This video gives me the idea of using patio misters to cool my 6 100w panels. Misting systems are very cheap and use little water, interesting. Thanks for the idea!

Water drops may also locally concentrate sunlight to a very small area, etching the silicon of the panel.

This has been on the table for decades.... Powerlabs, Engineering with Rosie, ..... have done this. The major point is cost efficiency. No use cooling the panels if the cooling costs more than the additional power from the grid would. I have seen water and air cooled panels (backside cooled) that use the extracted heat for heating purposes, but all those systems don't work well if you can't dump the heat somewhere. Running water over the front might even redude the light input into the cell.

We can place finned heatsinks behind the panels and wet these heatsinks regularly with micro sprays. In this way, semi-passive cooling can be achieved by evaporation on the increased surface of the heatsinks with fins.

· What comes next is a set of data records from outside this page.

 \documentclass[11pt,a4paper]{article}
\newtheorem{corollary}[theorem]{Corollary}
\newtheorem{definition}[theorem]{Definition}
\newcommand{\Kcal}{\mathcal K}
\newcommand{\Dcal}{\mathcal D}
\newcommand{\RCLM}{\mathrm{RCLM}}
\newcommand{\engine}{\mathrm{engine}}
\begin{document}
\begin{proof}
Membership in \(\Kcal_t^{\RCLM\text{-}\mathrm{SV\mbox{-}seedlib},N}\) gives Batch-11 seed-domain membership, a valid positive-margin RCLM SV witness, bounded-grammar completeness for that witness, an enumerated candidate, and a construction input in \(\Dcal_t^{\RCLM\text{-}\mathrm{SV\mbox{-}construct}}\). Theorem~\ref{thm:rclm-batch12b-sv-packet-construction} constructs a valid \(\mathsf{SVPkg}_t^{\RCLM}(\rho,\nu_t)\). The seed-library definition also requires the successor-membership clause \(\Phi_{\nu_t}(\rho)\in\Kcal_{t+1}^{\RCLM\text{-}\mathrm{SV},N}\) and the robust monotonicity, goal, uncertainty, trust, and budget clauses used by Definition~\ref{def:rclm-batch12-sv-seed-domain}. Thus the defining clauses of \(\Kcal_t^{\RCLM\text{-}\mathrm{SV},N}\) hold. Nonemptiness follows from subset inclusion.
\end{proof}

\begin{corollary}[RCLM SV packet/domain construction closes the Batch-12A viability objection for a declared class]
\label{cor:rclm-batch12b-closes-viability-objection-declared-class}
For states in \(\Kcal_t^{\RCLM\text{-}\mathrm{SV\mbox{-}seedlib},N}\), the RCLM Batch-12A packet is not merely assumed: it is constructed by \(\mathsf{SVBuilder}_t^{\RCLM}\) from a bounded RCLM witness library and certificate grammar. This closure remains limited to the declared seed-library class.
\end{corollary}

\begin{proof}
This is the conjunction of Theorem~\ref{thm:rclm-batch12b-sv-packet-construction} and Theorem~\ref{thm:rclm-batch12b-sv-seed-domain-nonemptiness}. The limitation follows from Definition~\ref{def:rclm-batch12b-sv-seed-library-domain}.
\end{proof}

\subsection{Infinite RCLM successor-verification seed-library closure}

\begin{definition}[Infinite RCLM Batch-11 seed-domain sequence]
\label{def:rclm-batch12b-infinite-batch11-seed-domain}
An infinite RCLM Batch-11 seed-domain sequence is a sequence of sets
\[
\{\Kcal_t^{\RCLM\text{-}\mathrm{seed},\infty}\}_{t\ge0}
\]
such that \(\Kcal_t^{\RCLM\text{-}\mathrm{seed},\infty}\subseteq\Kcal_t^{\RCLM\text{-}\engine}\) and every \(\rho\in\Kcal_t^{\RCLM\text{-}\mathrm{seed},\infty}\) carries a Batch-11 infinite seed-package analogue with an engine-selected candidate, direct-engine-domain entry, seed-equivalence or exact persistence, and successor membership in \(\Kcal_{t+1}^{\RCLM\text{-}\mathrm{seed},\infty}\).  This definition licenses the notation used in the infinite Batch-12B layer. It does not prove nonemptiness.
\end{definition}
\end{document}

If we ignore the heatsink cost, I think this will be the most viable solution that provides the highest efficiency... I love your videos, keep it up. Thanks.

Awesome test, with a large enough system it's worth running a chiller and recirculation of water. I got up to 16% gain. Love these tests 👍

59 degrees F is about 15 C. You forgot to subtract 32 before 5/9! Love the everyday home stuff!

omg thank you for showing both Celsius and Fahrenheit scales. much appreciated effort

If the mini power meters are not calibrated, you may need to swap their positions to convince both read the same manner.

"My current power bill" . . . I see what you did there ;-)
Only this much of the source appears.